Data records:
------------------------------------------------------------

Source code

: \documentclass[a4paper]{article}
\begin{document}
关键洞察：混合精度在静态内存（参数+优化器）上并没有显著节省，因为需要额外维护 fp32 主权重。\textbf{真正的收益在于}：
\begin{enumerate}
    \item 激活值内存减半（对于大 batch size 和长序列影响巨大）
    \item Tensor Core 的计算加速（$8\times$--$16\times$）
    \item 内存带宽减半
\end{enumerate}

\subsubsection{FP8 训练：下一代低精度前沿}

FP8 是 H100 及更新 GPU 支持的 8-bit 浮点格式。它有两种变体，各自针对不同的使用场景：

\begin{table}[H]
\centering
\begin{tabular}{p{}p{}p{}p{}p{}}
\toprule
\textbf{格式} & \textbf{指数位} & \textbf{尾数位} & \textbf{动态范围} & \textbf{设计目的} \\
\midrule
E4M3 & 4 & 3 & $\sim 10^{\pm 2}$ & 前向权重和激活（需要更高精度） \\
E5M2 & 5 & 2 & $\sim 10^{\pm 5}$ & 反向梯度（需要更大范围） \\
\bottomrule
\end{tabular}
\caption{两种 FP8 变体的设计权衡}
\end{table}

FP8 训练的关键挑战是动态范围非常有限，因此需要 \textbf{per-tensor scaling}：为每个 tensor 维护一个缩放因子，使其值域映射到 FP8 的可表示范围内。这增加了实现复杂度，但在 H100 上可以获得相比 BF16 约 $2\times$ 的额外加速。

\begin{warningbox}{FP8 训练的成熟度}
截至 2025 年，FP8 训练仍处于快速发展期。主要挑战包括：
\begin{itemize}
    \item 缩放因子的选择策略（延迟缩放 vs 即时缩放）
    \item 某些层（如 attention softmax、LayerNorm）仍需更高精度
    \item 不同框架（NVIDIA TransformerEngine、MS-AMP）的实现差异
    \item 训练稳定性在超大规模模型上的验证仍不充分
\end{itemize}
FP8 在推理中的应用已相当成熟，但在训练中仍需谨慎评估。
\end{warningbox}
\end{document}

------------------------------------------------------------

▶ [TASK TO COMPLETE]: Only one span of lines is wanted: the line with "batch size 和长序列影响巨大）" and every line after it to the end of the entries, output exactly.

▶ [RESULT OF THIS EXERCISE]:
    \item 激活值内存减半（对于大 batch size 和长序列影响巨大）
    \item Tensor Core 的计算加速（$8\times$--$16\times$）
    \item 内存带宽减半
\end{enumerate}

\subsubsection{FP8 训练：下一代低精度前沿}

FP8 是 H100 及更新 GPU 支持的 8-bit 浮点格式。它有两种变体，各自针对不同的使用场景：

\begin{table}[H]
\centering
\begin{tabular}{p{}p{}p{}p{}p{}}
\toprule
\textbf{格式} & \textbf{指数位} & \textbf{尾数位} & \textbf{动态范围} & \textbf{设计目的} \\
\midrule
E4M3 & 4 & 3 & $\sim 10^{\pm 2}$ & 前向权重和激活（需要更高精度） \\
E5M2 & 5 & 2 & $\sim 10^{\pm 5}$ & 反向梯度（需要更大范围） \\
\bottomrule
\end{tabular}
\caption{两种 FP8 变体的设计权衡}
\end{table}

FP8 训练的关键挑战是动态范围非常有限，因此需要 \textbf{per-tensor scaling}：为每个 tensor 维护一个缩放因子，使其值域映射到 FP8 的可表示范围内。这增加了实现复杂度，但在 H100 上可以获得相比 BF16 约 $2\times$ 的额外加速。

\begin{warningbox}{FP8 训练的成熟度}
截至 2025 年，FP8 训练仍处于快速发展期。主要挑战包括：
\begin{itemize}
    \item 缩放因子的选择策略（延迟缩放 vs 即时缩放）
    \item 某些层（如 attention softmax、LayerNorm）仍需更高精度
    \item 不同框架（NVIDIA TransformerEngine、MS-AMP）的实现差异
    \item 训练稳定性在超大规模模型上的验证仍不充分
\end{itemize}
FP8 在推理中的应用已相当成熟，但在训练中仍需谨慎评估。
\end{warningbox}
\end{document}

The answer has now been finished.